LISTED ENTRIES »

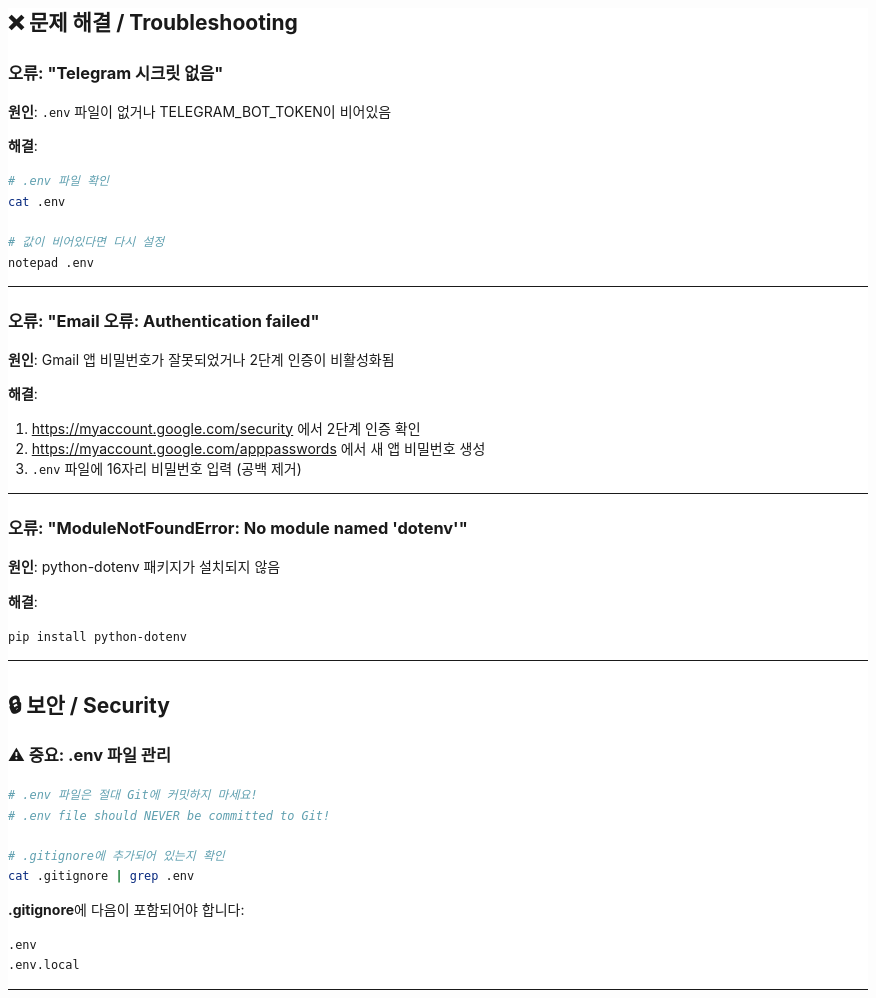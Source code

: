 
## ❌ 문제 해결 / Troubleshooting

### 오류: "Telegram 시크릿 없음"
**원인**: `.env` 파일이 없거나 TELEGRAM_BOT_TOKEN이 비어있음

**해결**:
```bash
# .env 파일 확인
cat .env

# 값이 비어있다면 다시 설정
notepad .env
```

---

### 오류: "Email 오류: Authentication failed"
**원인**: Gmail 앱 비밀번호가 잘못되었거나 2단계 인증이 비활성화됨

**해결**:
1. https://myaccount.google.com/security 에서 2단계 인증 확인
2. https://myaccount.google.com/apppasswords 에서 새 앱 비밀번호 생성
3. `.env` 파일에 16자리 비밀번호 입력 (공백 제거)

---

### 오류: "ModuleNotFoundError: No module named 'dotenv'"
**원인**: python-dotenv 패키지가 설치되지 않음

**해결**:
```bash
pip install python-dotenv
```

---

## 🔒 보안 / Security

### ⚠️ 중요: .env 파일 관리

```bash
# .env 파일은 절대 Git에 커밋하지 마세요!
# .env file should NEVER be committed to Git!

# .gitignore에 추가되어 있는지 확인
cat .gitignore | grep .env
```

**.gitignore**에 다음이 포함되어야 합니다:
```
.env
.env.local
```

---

WHAT TO DO »
Examine the listing line by line and give the number of lines where "dotenv" occurs, with nothing added.

RESULT FOR THIS EXERCISE »
3